▶ **Exercise instructions**
Copy each line from the entries that the word "hspace" appears in.

=== Section Start ===

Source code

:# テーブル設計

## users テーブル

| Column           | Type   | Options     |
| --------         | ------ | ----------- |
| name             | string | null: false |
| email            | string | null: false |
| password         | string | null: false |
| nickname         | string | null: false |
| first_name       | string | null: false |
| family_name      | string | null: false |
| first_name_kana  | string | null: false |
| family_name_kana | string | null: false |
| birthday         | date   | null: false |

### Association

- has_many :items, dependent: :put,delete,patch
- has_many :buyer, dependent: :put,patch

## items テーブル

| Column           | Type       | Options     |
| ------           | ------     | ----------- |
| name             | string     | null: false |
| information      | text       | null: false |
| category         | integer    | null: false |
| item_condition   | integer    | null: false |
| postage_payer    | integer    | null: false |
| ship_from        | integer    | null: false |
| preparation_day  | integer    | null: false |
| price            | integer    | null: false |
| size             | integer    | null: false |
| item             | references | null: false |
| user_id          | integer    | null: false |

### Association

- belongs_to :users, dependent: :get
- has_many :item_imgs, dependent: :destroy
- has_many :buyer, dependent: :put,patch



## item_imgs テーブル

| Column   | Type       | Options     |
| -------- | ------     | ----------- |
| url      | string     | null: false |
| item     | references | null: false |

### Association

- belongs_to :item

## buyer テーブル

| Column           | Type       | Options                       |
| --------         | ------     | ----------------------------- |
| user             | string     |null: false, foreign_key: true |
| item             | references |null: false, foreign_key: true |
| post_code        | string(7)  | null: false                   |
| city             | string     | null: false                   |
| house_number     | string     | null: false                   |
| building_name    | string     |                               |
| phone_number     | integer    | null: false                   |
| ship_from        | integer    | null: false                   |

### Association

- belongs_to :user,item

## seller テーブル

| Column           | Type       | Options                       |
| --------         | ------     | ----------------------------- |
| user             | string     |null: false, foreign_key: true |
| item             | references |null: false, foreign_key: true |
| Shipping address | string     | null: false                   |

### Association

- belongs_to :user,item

=== Section End ===
=== Section Start ===

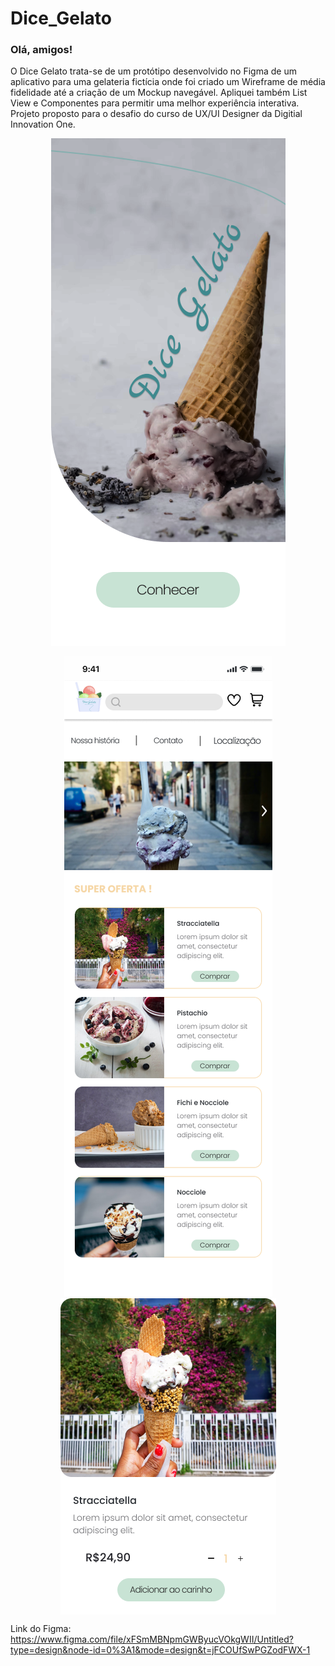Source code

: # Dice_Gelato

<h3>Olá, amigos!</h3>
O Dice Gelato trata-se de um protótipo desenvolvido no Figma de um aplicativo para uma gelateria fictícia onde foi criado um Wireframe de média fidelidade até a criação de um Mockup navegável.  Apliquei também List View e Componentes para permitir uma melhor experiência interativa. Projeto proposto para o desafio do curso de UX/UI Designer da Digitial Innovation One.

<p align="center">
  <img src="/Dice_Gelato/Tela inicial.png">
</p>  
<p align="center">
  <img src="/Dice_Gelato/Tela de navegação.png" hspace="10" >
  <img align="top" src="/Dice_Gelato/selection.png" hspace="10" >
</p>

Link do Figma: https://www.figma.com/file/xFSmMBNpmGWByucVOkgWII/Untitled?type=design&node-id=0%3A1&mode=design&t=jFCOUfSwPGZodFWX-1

=== Section End ===

▶ **Solution**
  <img src="/Dice_Gelato/Tela de navegação.png" hspace="10" >
  <img align="top" src="/Dice_Gelato/selection.png" hspace="10" >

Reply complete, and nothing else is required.